Selain hal-hal di atas, perlu diketahui bahwa tidak disyariatkan mengusapkan darah sembelihan pada kepala bayi setelah rambutnya dicukur. Ini adalah perbuatan jahiliah yang telah dihapus setelah turunnya syariat Islam, seperti yang dikisahkan oleh Buraidah radhiyallahu ‘anhu,

كُنَّا فِي الْجَاهِلِيَّةِ إِذَا وُلِدَ لِأَحَدِِنَا غُلاَمٌ ذَبَحَ شَاةً وَلَطَخَ رَأْسَهُ بِدَمِهَا فَلَمَّا جَاءَ اللهُ بِالْإِسْلاَمِ كُنَّا نَذْبَحُ شَاةً وَنَحْلِقُ رَأْسَهُ وَنَلَطِّخُهُ بِزَعْفَرَانَ

“Dahulu ketika kami masih dalam masa jahiliah, apabila lahir anak salah seorang di antara kami, maka dia menyembelih kambing dan mengoleskan darahnya ke kepala bayi itu. Maka ketika Allah datangkan Islam, kami menyembelih kambing, mencukur rambut bayi, dan mengolesi kepalanya dengan za’faran (jenis minyak wangi).” (HR. Abu Dawud no. 2843. Asy-Syaikh al-Albani rahimahullah berkata dalam Shahih Sunan Abu Dawud bahwa hadits ini hasan sahih)

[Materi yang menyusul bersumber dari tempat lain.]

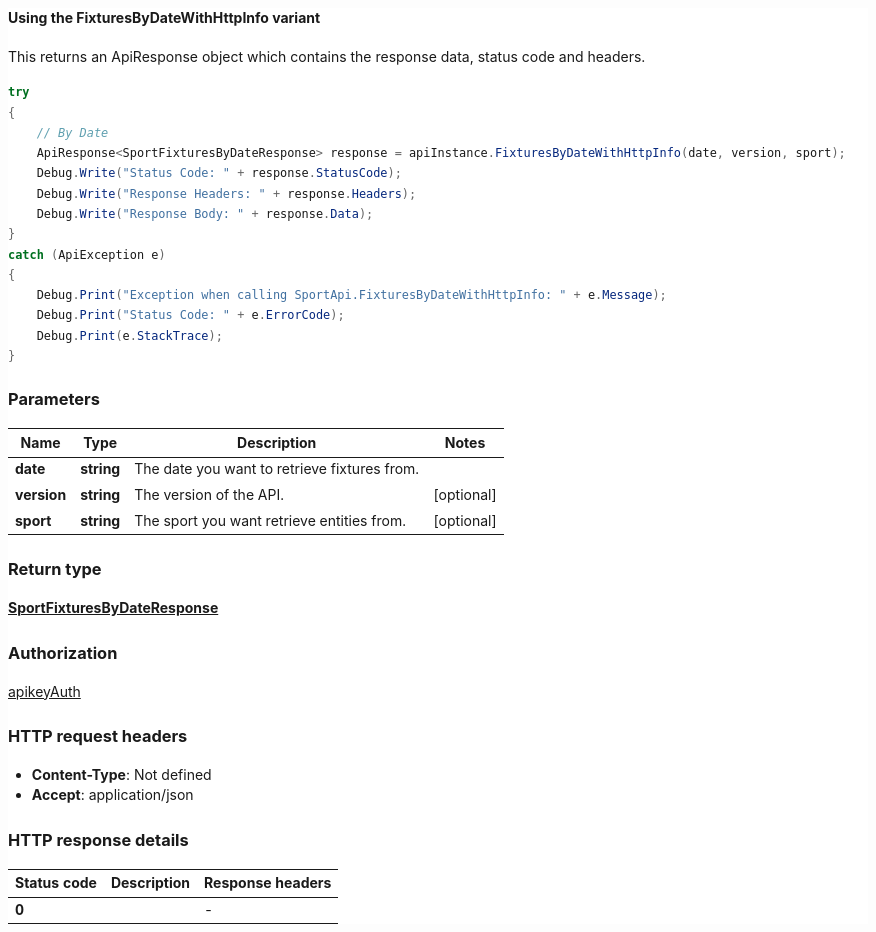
```csharp
```

#### Using the FixturesByDateWithHttpInfo variant
This returns an ApiResponse object which contains the response data, status code and headers.

```csharp
try
{
    // By Date
    ApiResponse<SportFixturesByDateResponse> response = apiInstance.FixturesByDateWithHttpInfo(date, version, sport);
    Debug.Write("Status Code: " + response.StatusCode);
    Debug.Write("Response Headers: " + response.Headers);
    Debug.Write("Response Body: " + response.Data);
}
catch (ApiException e)
{
    Debug.Print("Exception when calling SportApi.FixturesByDateWithHttpInfo: " + e.Message);
    Debug.Print("Status Code: " + e.ErrorCode);
    Debug.Print(e.StackTrace);
}
```

### Parameters

| Name | Type | Description | Notes |
|------|------|-------------|-------|
| **date** | **string** | The date you want to retrieve fixtures from. |  |
| **version** | **string** | The version of the API. | [optional]  |
| **sport** | **string** | The sport you want retrieve entities from. | [optional]  |

### Return type

[**SportFixturesByDateResponse**](SportFixturesByDateResponse.md)

### Authorization

[apikeyAuth](../README.md#apikeyAuth)

### HTTP request headers

 - **Content-Type**: Not defined
 - **Accept**: application/json


### HTTP response details
| Status code | Description | Response headers |
|-------------|-------------|------------------|
| **0** |  |  -  |
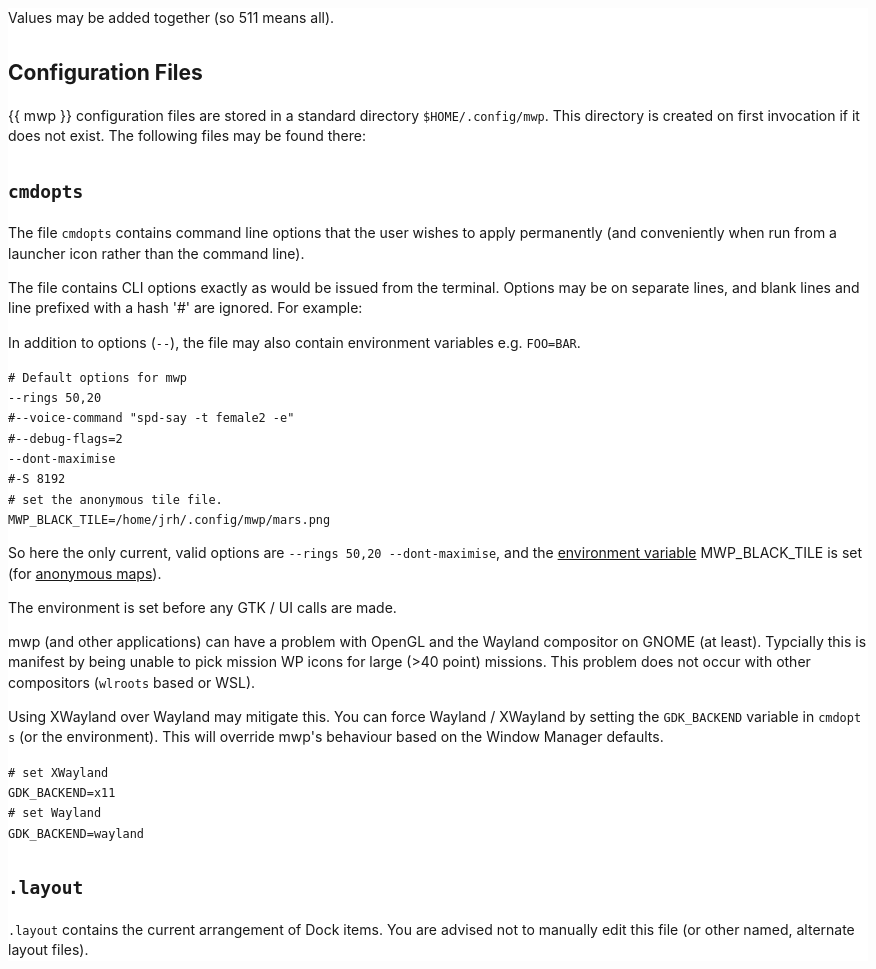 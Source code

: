 Values may be added together (so 511 means all).

## Configuration Files

{{ mwp }} configuration files are stored in a standard directory `$HOME/.config/mwp`. This directory is created on first invocation if it does not exist. The following files may be found there:

## `cmdopts`

The file `cmdopts` contains command line options that the user wishes to apply permanently (and conveniently when run from a launcher icon rather than the command line).

The file contains CLI options exactly as would be issued from the terminal. Options may be on separate lines, and blank lines and line prefixed with a hash '#' are ignored. For example:

In addition to options (`--`), the file may also contain environment variables e.g. `FOO=BAR`.

    # Default options for mwp
    --rings 50,20
    #--voice-command "spd-say -t female2 -e"
    #--debug-flags=2
    --dont-maximise
    #-S 8192
    # set the anonymous tile file.
    MWP_BLACK_TILE=/home/jrh/.config/mwp/mars.png

So here the only current, valid options are  `--rings 50,20 --dont-maximise`, and the [environment variable](#environment-variables) MWP_BLACK_TILE is set (for [anonymous maps](Black-Ops.md#custom-tile)).

The environment is set before any GTK / UI calls are made.

mwp (and other applications) can have a problem with OpenGL and the Wayland compositor on GNOME (at least). Typcially this is manifest by being unable to pick mission WP icons for large (>40 point) missions. This problem does not occur with other compositors (`wlroots` based or WSL).

Using XWayland over Wayland may mitigate this. You can force Wayland / XWayland by setting the `GDK_BACKEND` variable in `cmdopts` (or the environment). This will override mwp's behaviour based on the Window Manager defaults.

    # set XWayland
    GDK_BACKEND=x11
    # set Wayland
    GDK_BACKEND=wayland

## `.layout`

`.layout` contains the current arrangement of Dock items. You are advised not to manually edit this file (or other named, alternate layout files).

Ini juga menunjukkan disenanginya mengoleskan za’faran atau jenis wewangian yang lain pada kepala bayi setelah dicukur. (‘Aunul Ma’bud, 8/33)

Yang juga tak lepas dari pelaksanaan aqiqah ini adalah pemberian nama. Ini dapat dilihat dalam hadits Samurah bin Jundab radhiyallahu ‘anhu yang telah lalu. Demikianlah, seseorang yang hendak mengaqiqahi anaknya, hendaknya menangguhkan penamaannya hingga hari ketujuh. Apabila tidak hendak diaqiqahi, dia bisa menamai anaknya pada hari kelahirannya. (Fathul Bari, 9/500)

Inilah rangkaian yang mestinya diselenggarakan pada hari ketujuh kelahiran si buah hati. Tentu tak ada pilihan lain bagi ayah dan bunda kecuali memberikan yang terbaik bagi anak-anaknya dengan mempersembahkan seluruh perikehidupan di atas jalan Rasulullah shallallahu ‘alaihi wa sallam.

Wallahu ta’ala a’lam bish-shawab.

 

Ditulis oleh al-Ustadzah Ummu Abdirrahman bintu ‘Imran


[1] Yaitu digundul dengan menggunakan alat cukur. Lihat asy-Syarhul Mumti’ (7/540—541).